Here comes something special from Jesse: licorice, tea, lithe red fruit, great acidity, smoke. It's drinking nicely right now but it will benefit from further cellaring: Brian nails nebbiolo immediately and astutely chooses Barbaresco, it's a 2001 Filles Cigliuti.
It looked like we were getting down to the bigger wines so I threw in my final entrant: the 2005 Vaillant Domaine Les Grandes Viges "Les Cocainelles Anjou-Villages I posted about recently, a wine I absolutely detested a year ago that has turned into something remarkably good. On the nose burdock root, parsnips, vitamin B6, and chalk. On the palate, black cherry and plums with a bit of chocolate. Fine tannins ease into a good finish. A great upside surprise for the group that way outperforms it's price tag of just $13.
Suddenly Vic swings into action and passes around a friendly puppy of a wine, it's all soft and cuddly and merlotish like a St. Emilion from a warm year.

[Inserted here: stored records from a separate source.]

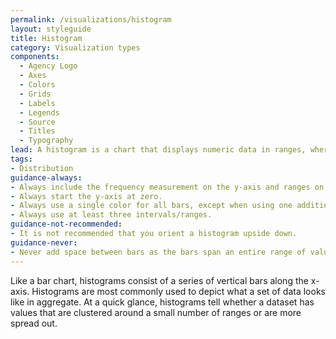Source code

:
 ```yaml
---
permalink: /visualizations/histogram
layout: styleguide
title: Histogram
category: Visualization types
components:
  - Agency Logo
  - Axes
  - Colors
  - Grids
  - Labels
  - Legends
  - Source
  - Titles
  - Typography
lead: A histogram is a chart that displays numeric data in ranges, where each bar represents how frequently numbers fall into a particular range.
tags:
- Distribution
guidance-always:
- Always include the frequency measurement on the y-axis and ranges on the x-axis.
- Always start the y-axis at zero.
- Always use a single color for all bars, except when using one additional color to highlight a single bar.
- Always use at least three intervals/ranges.
guidance-not-recommended:
- It is not recommended that you orient a histogram upside down.
guidance-never:
- Never add space between bars as the bars span an entire range of values.
---
```


Like a bar chart, histograms consist of a series of vertical bars along the x-axis. Histograms are most commonly used to depict what a set of data looks like in aggregate. At a quick glance, histograms tell whether a dataset has values that are clustered around a small number of ranges or are more spread out.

It's not St. Em, though, it's a Cotes du Blaye: 2005 Chateau Bel-Air La Royere. A delicious wine you could serve to anybody as it has something to please, in a way that few wines are able to do, all levels of experience. But wait, Vic's not done, here's another: round, new worldy fruit but savory and smokey in an old worldy way that everyone finds quite appealing, it's a 2003 Taltarni Shiraz. An excellent example of the OTHER Australia.
Now out comes this giant glass orb thing Allen walked in with earlier. I'm not sure what kind of decanter this is, but I am sure it didn't come into this world planning to be one.

Then Melissa decided she wanted to open a wine, too, so a cold white wine emerged: pale, almost clear with white flowers and hints of white pepper and ginger. Deceptively mild acidity and no oak. Very nice and refreshing after the Pride: 2007 Vinosia Malvasia.
Somehow about this point I spy a corked bottle on the side board I recognize for having one of the most beautiful labels I've ever seen, possibly even THE most beautiful: "Gabe, is that the same bottle we tasted a month ago?" It was. Open four weeks now, the 2008 La Cote de l'Ange CdP Blanc had marzipan and pear going on and though it had been left out a bit too long, it was only barely oxidative. Quite impressive. Would be one to buy and hold.